Hortonworks Data Platform deploys Apache Hive for your Hadoop cluster.
Hive is a data warehouse infrastructure built on top of Hadoop. It provides tools to enable easy data ETL, a mechanism to put structures on the data, and the capability for querying and analysis of large data sets stored in Hadoop files.
Hive defines a simple SQL-like query language, called QL, that enables users familiar with SQL to query the data. At the same time, this language also allows programmers who are familiar with the MapReduce framework to be able to plug in their custom mappers and reducers to perform more sophisticated analysis that may not be supported by the built-in capabilities of the language.
Hive Documentation
Documentation for Hive release 0.10.0 can be found in multiple places.
The Hive wiki contains documentation organized in these sections:
General Information about Hive
User Documentation
Administrator Documentation
Resources for Contributors
Supplementary documentation describes new features and bug fixes, including:
HiveServer2 JDBC
Decimal data type
Metastore server security
Secure cluster configuration (JDBC client setup)
Javadocs describe the Hive API. The supplementary documentation includes a complete set of Javadocs for this release.
Hive indexing was added in version 0.7.0; documentation and examples can be found here:
Indexes -- design document (lists the indexing Jiras with current status, starting with HIVE-417)
Create/Drop Index -- HiveQL language manual
Bitmap indexes -- added in Hive version 0.8.0 (Jira HIVE-1803)

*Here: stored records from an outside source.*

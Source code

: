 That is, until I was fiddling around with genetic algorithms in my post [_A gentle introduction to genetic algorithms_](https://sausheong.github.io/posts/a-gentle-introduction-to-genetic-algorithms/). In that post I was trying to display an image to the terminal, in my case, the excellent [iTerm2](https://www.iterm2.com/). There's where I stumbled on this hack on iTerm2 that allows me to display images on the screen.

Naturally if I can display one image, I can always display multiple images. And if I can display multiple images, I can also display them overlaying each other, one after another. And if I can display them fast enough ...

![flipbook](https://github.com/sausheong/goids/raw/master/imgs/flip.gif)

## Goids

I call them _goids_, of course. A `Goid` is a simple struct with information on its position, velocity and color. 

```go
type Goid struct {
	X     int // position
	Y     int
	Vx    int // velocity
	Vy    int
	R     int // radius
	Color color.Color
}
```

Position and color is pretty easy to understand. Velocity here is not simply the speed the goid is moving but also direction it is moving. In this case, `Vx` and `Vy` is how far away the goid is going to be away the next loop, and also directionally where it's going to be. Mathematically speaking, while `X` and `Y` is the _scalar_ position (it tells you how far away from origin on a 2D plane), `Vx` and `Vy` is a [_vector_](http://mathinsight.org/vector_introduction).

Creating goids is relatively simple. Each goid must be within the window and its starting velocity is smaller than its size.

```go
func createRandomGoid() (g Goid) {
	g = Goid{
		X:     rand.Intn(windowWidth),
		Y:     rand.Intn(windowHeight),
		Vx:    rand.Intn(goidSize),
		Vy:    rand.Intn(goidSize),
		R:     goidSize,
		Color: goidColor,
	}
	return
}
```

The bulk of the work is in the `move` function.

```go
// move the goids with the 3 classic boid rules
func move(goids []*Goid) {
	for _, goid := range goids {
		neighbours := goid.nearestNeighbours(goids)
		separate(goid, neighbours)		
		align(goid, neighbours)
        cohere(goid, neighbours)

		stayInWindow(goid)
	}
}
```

Indexed Hive -- overview and examples by Prafulla Tekawade and Nikhil Deshpande, October 2010
Tutorial: SQL-like join and index with MapReduce using Hadoop and Hive -- blog by Ashish Garg, April 2012
Hive JIRAs
Issue tracking for Hive bugs and improvements can be found here: Hive JIRAs.
Hive ODBC Driver
Hortonworks provides a Hive ODBC driver that allows you to connect popular Business Intelligence (BI) tools to query, analyze and visualize data stored within the Hortonworks Data Platform.